The International Minimum Industry Safety Training (IMIST) standard from OPITO, the global, not-for-profit skills authority for safety-critical industries, provides that shared foundation. By giving the global energy workforce a consistent baseline of safety awareness, it supports safer decision-making, strengthens personal accountability and builds trust across employers, assets and regions.
A safety foundation that travels with the workforce
“The core purpose of IMIST is to build a universal foundation of safety awareness and behaviour,” explains Lucie Booth, Product Development Manager at OPITO. “The standard gives every worker – regardless of where they are in the world or who they work for – a baseline understanding of hazards, controls and safe systems of work.”

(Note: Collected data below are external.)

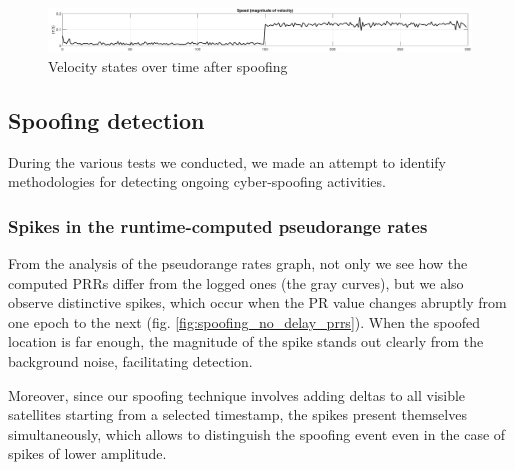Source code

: \begin{figure}[H]
    \centering
    \includegraphics[width=1.00
    \linewidth]{images/spoofing_velocities_no_delay.pdf}
    \caption{Velocity states over time after spoofing}
    \label{fig:spoofing_velocities_no_delay}
\end{figure}

\subsection{Spoofing detection}
During the various tests we conducted, we made an attempt to identify methodologies for detecting ongoing cyber-spoofing activities.
\subsubsection{Spikes in the runtime-computed pseudorange rates} 
\label{sec:boh}
From the analysis of the pseudorange rates graph, not only we see how the computed PRRs differ from the logged ones (the gray curves), but we also observe distinctive spikes, which occur when the PR value changes abruptly from one epoch to the next (fig. \ref{fig:spoofing_no_delay_prrs}).
When the spoofed location is far enough, the magnitude of the spike stands out clearly from the background noise, facilitating detection. 

Moreover, since our spoofing technique involves adding deltas to all visible satellites starting from a selected timestamp, the spikes present themselves simultaneously, which allows to distinguish the spoofing event even in the case of spikes of lower amplitude.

That consistency is critical in an industry where personnel regularly move between employers, assets and even countries. “A minimum standard ensures that every worker is aligned on how hazards arise, how they can escalate and how they’re controlled,” Booth says. “It’s independent of any local practices or company-specific procedures.”
So no matter where a worker’s career takes them, the standard provides a shared understanding of best practice for managing safety across the industry.
Addressing recurring safety challenges
OPITO’s IMIST standard addresses risks that are familiar across the sector. These include both major accident hazards and the everyday operational risks that contribute to incidents over time.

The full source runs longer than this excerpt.